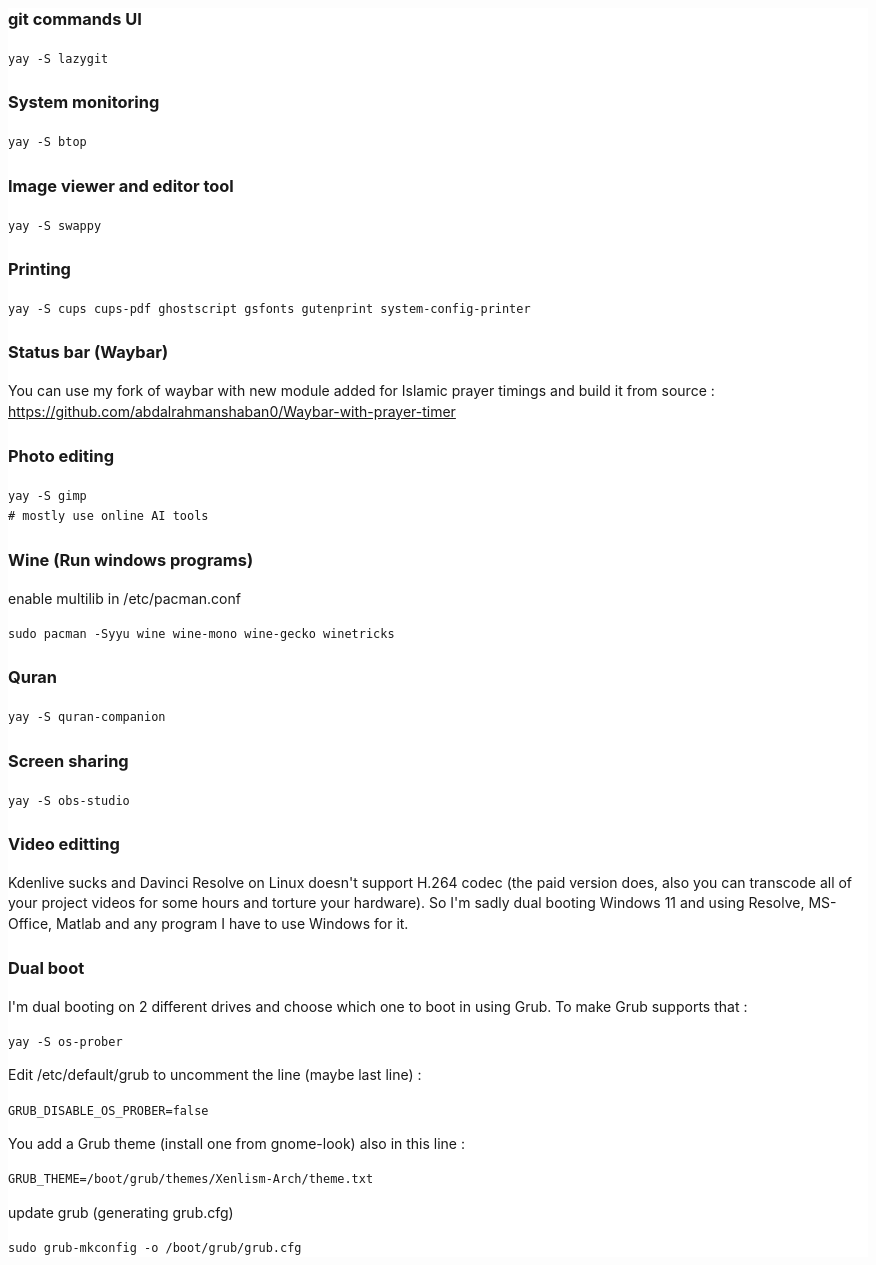 ### git commands UI
```shell
yay -S lazygit
```
### System monitoring
```shell
yay -S btop
```
### Image viewer and editor tool
```shell
yay -S swappy
```
### Printing
```shell
yay -S cups cups-pdf ghostscript gsfonts gutenprint system-config-printer
```
### Status bar (Waybar)
You can use my fork of waybar with new module added for Islamic prayer timings and build it from source : https://github.com/abdalrahmanshaban0/Waybar-with-prayer-timer
### Photo editing
```shell
yay -S gimp
# mostly use online AI tools
```
### Wine (Run windows programs)
enable multilib in /etc/pacman.conf
```shell
sudo pacman -Syyu wine wine-mono wine-gecko winetricks
```
### Quran
```shell
yay -S quran-companion
```
### Screen sharing
```shell
yay -S obs-studio
```
### Video editting
Kdenlive sucks and Davinci Resolve on Linux doesn't support H.264 codec (the paid version does, also you can transcode all of your project videos for some hours and torture your hardware). So I'm sadly dual booting Windows 11 and using Resolve, MS-Office, Matlab and any program I have to use Windows for it.
### Dual boot
I'm dual booting on 2 different drives and choose which one to boot in using Grub. To make Grub supports that :
```shell
yay -S os-prober
```
Edit /etc/default/grub to uncomment the line (maybe last line) :
```
GRUB_DISABLE_OS_PROBER=false
```
You add a Grub theme (install one from gnome-look) also in this line : 
```
GRUB_THEME=/boot/grub/themes/Xenlism-Arch/theme.txt
```
update grub (generating grub.cfg)
```
sudo grub-mkconfig -o /boot/grub/grub.cfg
```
::::::::::
Each line from the first line of the listing above through the line containing "### Status bar (Waybar)" is to be written out exactly, and the pictures are to be left out.

ANSWER TO THIS PROBLEM:
 ### git commands UI
```shell
yay -S lazygit
```
### System monitoring
```shell
yay -S btop
```
### Image viewer and editor tool
```shell
yay -S swappy
```
### Printing
```shell
yay -S cups cups-pdf ghostscript gsfonts gutenprint system-config-printer
```
### Status bar (Waybar)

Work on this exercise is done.